WORK REQUEST:
Two lines mark the range in the entries below: the one holding "#### as value reclaimation" and the one holding "if @keydown as charcode". Set down those two and all lines between them, exactly.

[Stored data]
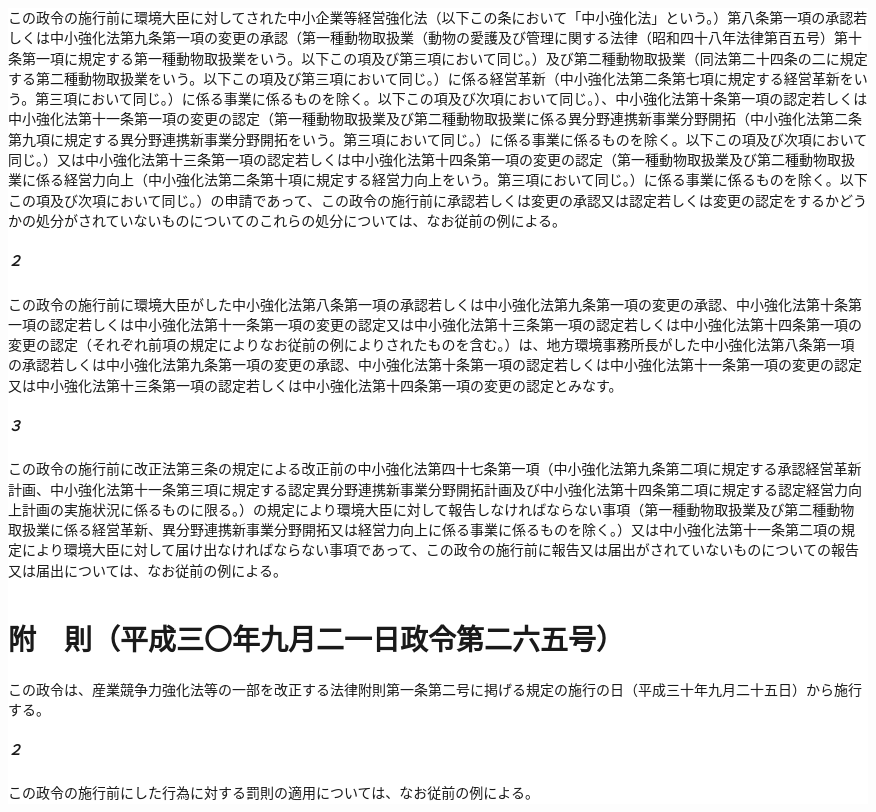 この政令の施行前に環境大臣に対してされた中小企業等経営強化法（以下この条において「中小強化法」という。）第八条第一項の承認若しくは中小強化法第九条第一項の変更の承認（第一種動物取扱業（動物の愛護及び管理に関する法律（昭和四十八年法律第百五号）第十条第一項に規定する第一種動物取扱業をいう。以下この項及び第三項において同じ。）及び第二種動物取扱業（同法第二十四条の二に規定する第二種動物取扱業をいう。以下この項及び第三項において同じ。）に係る経営革新（中小強化法第二条第七項に規定する経営革新をいう。第三項において同じ。）に係る事業に係るものを除く。以下この項及び次項において同じ。）、中小強化法第十条第一項の認定若しくは中小強化法第十一条第一項の変更の認定（第一種動物取扱業及び第二種動物取扱業に係る異分野連携新事業分野開拓（中小強化法第二条第九項に規定する異分野連携新事業分野開拓をいう。第三項において同じ。）に係る事業に係るものを除く。以下この項及び次項において同じ。）又は中小強化法第十三条第一項の認定若しくは中小強化法第十四条第一項の変更の認定（第一種動物取扱業及び第二種動物取扱業に係る経営力向上（中小強化法第二条第十項に規定する経営力向上をいう。第三項において同じ。）に係る事業に係るものを除く。以下この項及び次項において同じ。）の申請であって、この政令の施行前に承認若しくは変更の承認又は認定若しくは変更の認定をするかどうかの処分がされていないものについてのこれらの処分については、なお従前の例による。
##### ２
この政令の施行前に環境大臣がした中小強化法第八条第一項の承認若しくは中小強化法第九条第一項の変更の承認、中小強化法第十条第一項の認定若しくは中小強化法第十一条第一項の変更の認定又は中小強化法第十三条第一項の認定若しくは中小強化法第十四条第一項の変更の認定（それぞれ前項の規定によりなお従前の例によりされたものを含む。）は、地方環境事務所長がした中小強化法第八条第一項の承認若しくは中小強化法第九条第一項の変更の承認、中小強化法第十条第一項の認定若しくは中小強化法第十一条第一項の変更の認定又は中小強化法第十三条第一項の認定若しくは中小強化法第十四条第一項の変更の認定とみなす。
##### ３
この政令の施行前に改正法第三条の規定による改正前の中小強化法第四十七条第一項（中小強化法第九条第二項に規定する承認経営革新計画、中小強化法第十一条第三項に規定する認定異分野連携新事業分野開拓計画及び中小強化法第十四条第二項に規定する認定経営力向上計画の実施状況に係るものに限る。）の規定により環境大臣に対して報告しなければならない事項（第一種動物取扱業及び第二種動物取扱業に係る経営革新、異分野連携新事業分野開拓又は経営力向上に係る事業に係るものを除く。）又は中小強化法第十一条第二項の規定により環境大臣に対して届け出なければならない事項であって、この政令の施行前に報告又は届出がされていないものについての報告又は届出については、なお従前の例による。
# 附　則（平成三〇年九月二一日政令第二六五号）
この政令は、産業競争力強化法等の一部を改正する法律附則第一条第二号に掲げる規定の施行の日（平成三十年九月二十五日）から施行する。
##### ２
この政令の施行前にした行為に対する罰則の適用については、なお従前の例による。
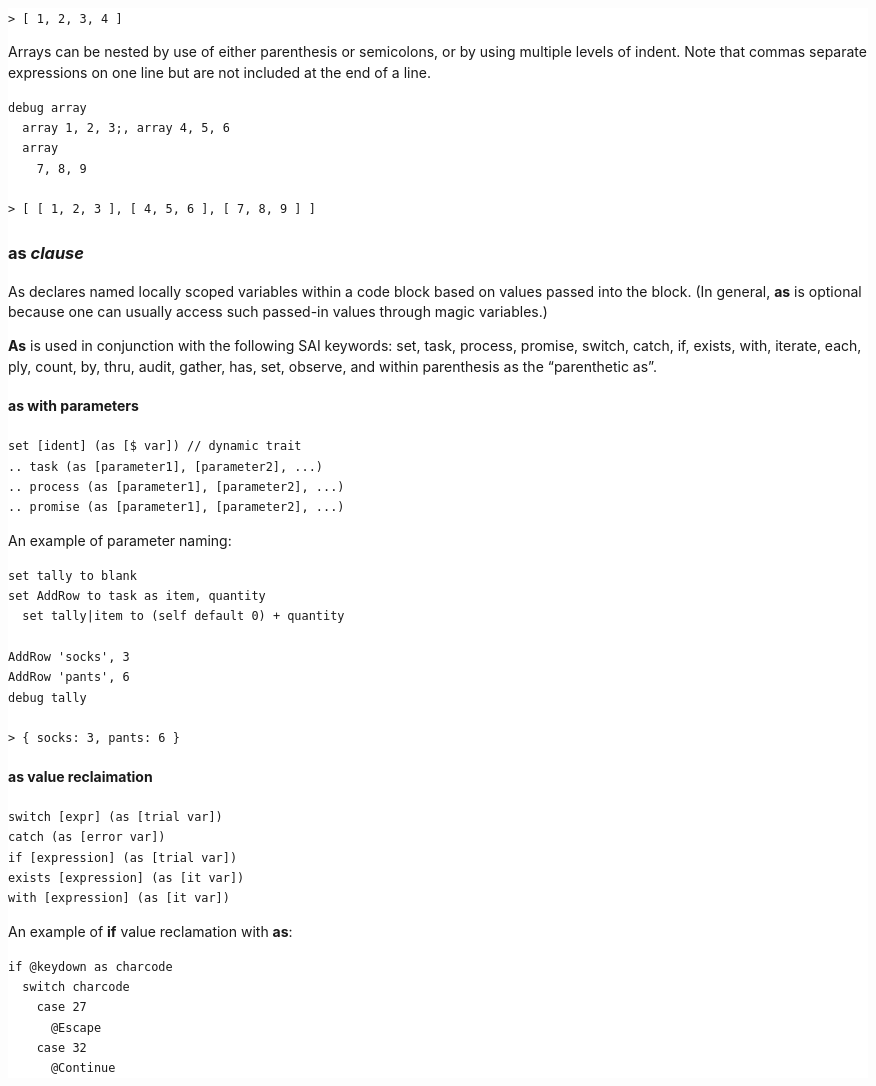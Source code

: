	> [ 1, 2, 3, 4 ]

Arrays can be nested by use of either parenthesis or semicolons, or by using multiple levels of indent. Note that commas separate expressions on one line but are not included at the end of a line.

	debug array
	  array 1, 2, 3;, array 4, 5, 6
	  array
	    7, 8, 9
	
	> [ [ 1, 2, 3 ], [ 4, 5, 6 ], [ 7, 8, 9 ] ]


### as _clause_
 
As declares named locally scoped variables within a code block based on values passed into the block.  (In general, **as** is optional because one can usually access such passed-in values through magic variables.)

**As** is used in conjunction with the following SAI keywords: set, task, process, promise, switch, catch, if, exists, with, iterate, each, ply, count, by, thru, audit, gather, has, set, observe, and within parenthesis as the “parenthetic as”.


#### as with parameters

	set [ident] (as [$ var]) // dynamic trait
	.. task (as [parameter1], [parameter2], ...)
	.. process (as [parameter1], [parameter2], ...)
	.. promise (as [parameter1], [parameter2], ...)

An example of parameter naming:

	set tally to blank
	set AddRow to task as item, quantity
	  set tally|item to (self default 0) + quantity
	
	AddRow 'socks', 3
	AddRow 'pants', 6
	debug tally 
	
	> { socks: 3, pants: 6 }


#### as value reclaimation

	switch [expr] (as [trial var]) 
	catch (as [error var])
	if [expression] (as [trial var])
	exists [expression] (as [it var])
	with [expression] (as [it var]) 

An example of **if** value reclamation with **as**:

	if @keydown as charcode
	  switch charcode
	    case 27
	      @Escape
	    case 32
	      @Continue
  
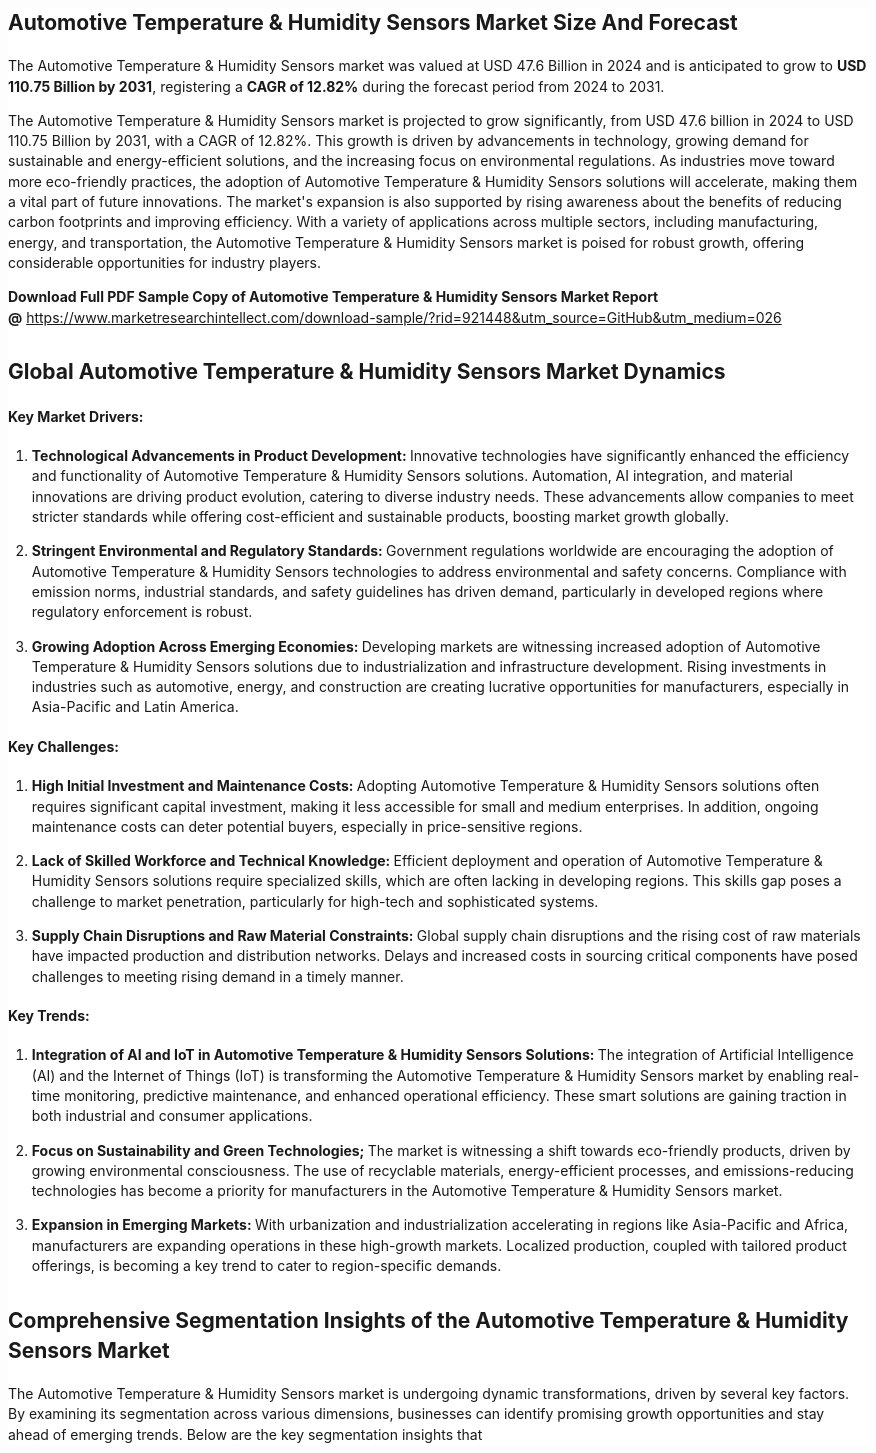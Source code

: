 <h2>Automotive Temperature & Humidity Sensors Market Size And Forecast</h2><p>The Automotive Temperature & Humidity Sensors market was valued at USD 47.6 Billion in 2024 and is anticipated to grow to <strong>USD 110.75 Billion by 2031</strong>, registering a <strong>CAGR of 12.82%</strong> during the forecast period from 2024 to 2031.</p><p>The Automotive Temperature & Humidity Sensors market is projected to grow significantly, from USD 47.6 billion in 2024 to USD 110.75 Billion by 2031, with a CAGR of 12.82%. This growth is driven by advancements in technology, growing demand for sustainable and energy-efficient solutions, and the increasing focus on environmental regulations. As industries move toward more eco-friendly practices, the adoption of Automotive Temperature & Humidity Sensors solutions will accelerate, making them a vital part of future innovations. The market's expansion is also supported by rising awareness about the benefits of reducing carbon footprints and improving efficiency. With a variety of applications across multiple sectors, including manufacturing, energy, and transportation, the Automotive Temperature & Humidity Sensors market is poised for robust growth, offering considerable opportunities for industry players.</p><p><strong>Download Full PDF Sample Copy of Automotive Temperature & Humidity Sensors Market Report @</strong>&nbsp;<a href="https://www.marketresearchintellect.com/download-sample/?rid=921448&amp;utm_source=GitHub&amp;utm_medium=026">https://www.marketresearchintellect.com/download-sample/?rid=921448&amp;utm_source=GitHub&amp;utm_medium=026</a></p><h2>Global Automotive Temperature & Humidity Sensors Market Dynamics</h2><h4><strong>Key Market Drivers:</strong></h4><ol><li><p><strong>Technological Advancements in Product Development:&nbsp;</strong>Innovative technologies have significantly enhanced the efficiency and functionality of Automotive Temperature & Humidity Sensors solutions. Automation, AI integration, and material innovations are driving product evolution, catering to diverse industry needs. These advancements allow companies to meet stricter standards while offering cost-efficient and sustainable products, boosting market growth globally.</p></li><li><p><strong>Stringent Environmental and Regulatory Standards:&nbsp;</strong>Government regulations worldwide are encouraging the adoption of Automotive Temperature & Humidity Sensors technologies to address environmental and safety concerns. Compliance with emission norms, industrial standards, and safety guidelines has driven demand, particularly in developed regions where regulatory enforcement is robust.</p></li><li><p><strong>Growing Adoption Across Emerging Economies:&nbsp;</strong>Developing markets are witnessing increased adoption of Automotive Temperature & Humidity Sensors solutions due to industrialization and infrastructure development. Rising investments in industries such as automotive, energy, and construction are creating lucrative opportunities for manufacturers, especially in Asia-Pacific and Latin America.</p></li></ol><h4><strong>Key Challenges:</strong></h4><ol><li><p><strong>High Initial Investment and Maintenance Costs:&nbsp;</strong>Adopting Automotive Temperature & Humidity Sensors solutions often requires significant capital investment, making it less accessible for small and medium enterprises. In addition, ongoing maintenance costs can deter potential buyers, especially in price-sensitive regions.</p></li><li><p><strong>Lack of Skilled Workforce and Technical Knowledge:&nbsp;</strong>Efficient deployment and operation of Automotive Temperature & Humidity Sensors solutions require specialized skills, which are often lacking in developing regions. This skills gap poses a challenge to market penetration, particularly for high-tech and sophisticated systems.</p></li><li><p><strong>Supply Chain Disruptions and Raw Material Constraints:&nbsp;</strong>Global supply chain disruptions and the rising cost of raw materials have impacted production and distribution networks. Delays and increased costs in sourcing critical components have posed challenges to meeting rising demand in a timely manner.</p></li></ol><h4><strong>Key Trends:</strong></h4><ol><li><p><strong>Integration of AI and IoT in Automotive Temperature & Humidity Sensors Solutions:&nbsp;</strong>The integration of Artificial Intelligence (AI) and the Internet of Things (IoT) is transforming the Automotive Temperature & Humidity Sensors market by enabling real-time monitoring, predictive maintenance, and enhanced operational efficiency. These smart solutions are gaining traction in both industrial and consumer applications.</p></li><li><p><strong>Focus on Sustainability and Green Technologies;&nbsp;</strong>The market is witnessing a shift towards eco-friendly products, driven by growing environmental consciousness. The use of recyclable materials, energy-efficient processes, and emissions-reducing technologies has become a priority for manufacturers in the Automotive Temperature & Humidity Sensors market.</p></li><li><p><strong>Expansion in Emerging Markets:&nbsp;</strong>With urbanization and industrialization accelerating in regions like Asia-Pacific and Africa, manufacturers are expanding operations in these high-growth markets. Localized production, coupled with tailored product offerings, is becoming a key trend to cater to region-specific demands.</p></li></ol><div class="article-main__content" data-test-id="publishing-text-block"><h2>Comprehensive Segmentation Insights of the Automotive Temperature & Humidity Sensors Market</h2><p>The Automotive Temperature & Humidity Sensors market is undergoing dynamic transformations, driven by several key factors. By examining its segmentation across various dimensions, businesses can identify promising growth opportunities and stay ahead of emerging trends. Below are the key segmentation insights that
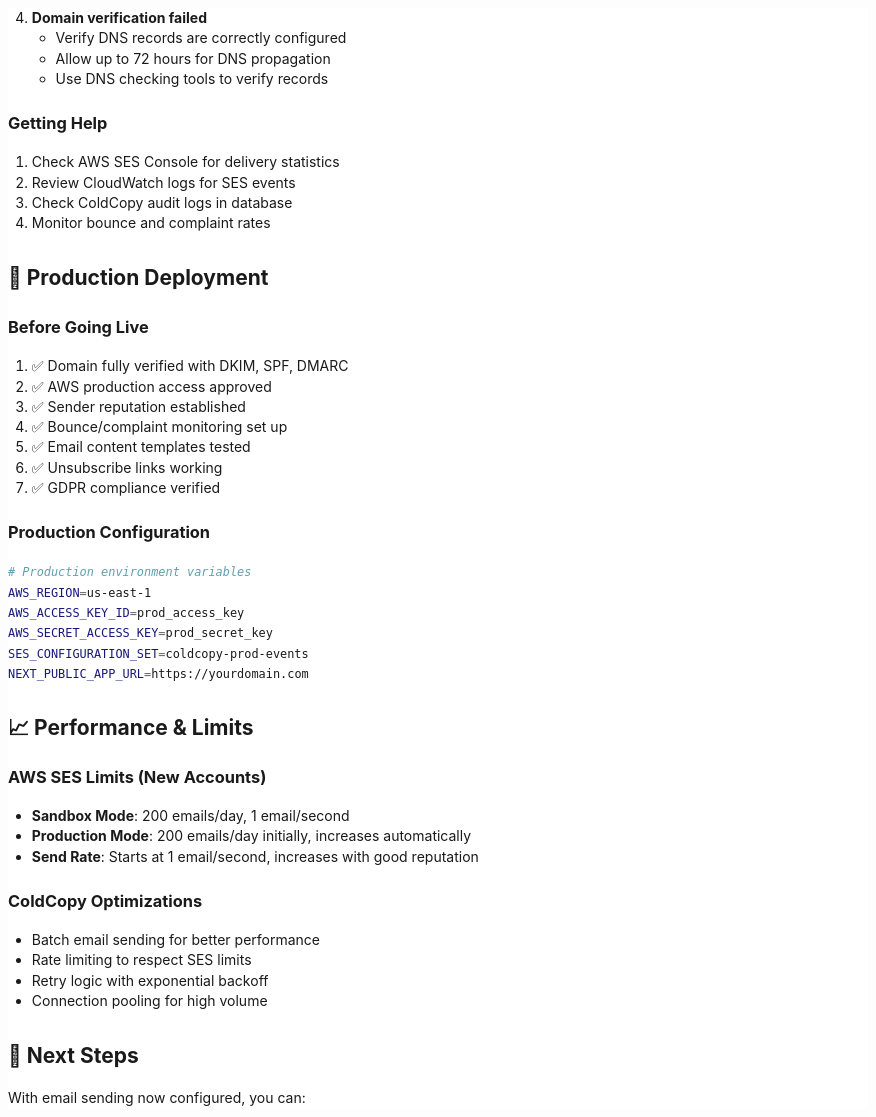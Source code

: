 4. **Domain verification failed**
   - Verify DNS records are correctly configured
   - Allow up to 72 hours for DNS propagation
   - Use DNS checking tools to verify records

### Getting Help

1. Check AWS SES Console for delivery statistics
2. Review CloudWatch logs for SES events
3. Check ColdCopy audit logs in database
4. Monitor bounce and complaint rates

## 🚀 Production Deployment

### Before Going Live
1. ✅ Domain fully verified with DKIM, SPF, DMARC
2. ✅ AWS production access approved
3. ✅ Sender reputation established
4. ✅ Bounce/complaint monitoring set up
5. ✅ Email content templates tested
6. ✅ Unsubscribe links working
7. ✅ GDPR compliance verified

### Production Configuration
```bash
# Production environment variables
AWS_REGION=us-east-1
AWS_ACCESS_KEY_ID=prod_access_key
AWS_SECRET_ACCESS_KEY=prod_secret_key
SES_CONFIGURATION_SET=coldcopy-prod-events
NEXT_PUBLIC_APP_URL=https://yourdomain.com
```

## 📈 Performance & Limits

### AWS SES Limits (New Accounts)
- **Sandbox Mode**: 200 emails/day, 1 email/second
- **Production Mode**: 200 emails/day initially, increases automatically
- **Send Rate**: Starts at 1 email/second, increases with good reputation

### ColdCopy Optimizations
- Batch email sending for better performance
- Rate limiting to respect SES limits
- Retry logic with exponential backoff
- Connection pooling for high volume

## 🎯 Next Steps

With email sending now configured, you can:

WRITTEN ANSWER:
#### as value reclaimation

	switch [expr] (as [trial var]) 
	catch (as [error var])
	if [expression] (as [trial var])
	exists [expression] (as [it var])
	with [expression] (as [it var]) 

An example of **if** value reclamation with **as**:

	if @keydown as charcode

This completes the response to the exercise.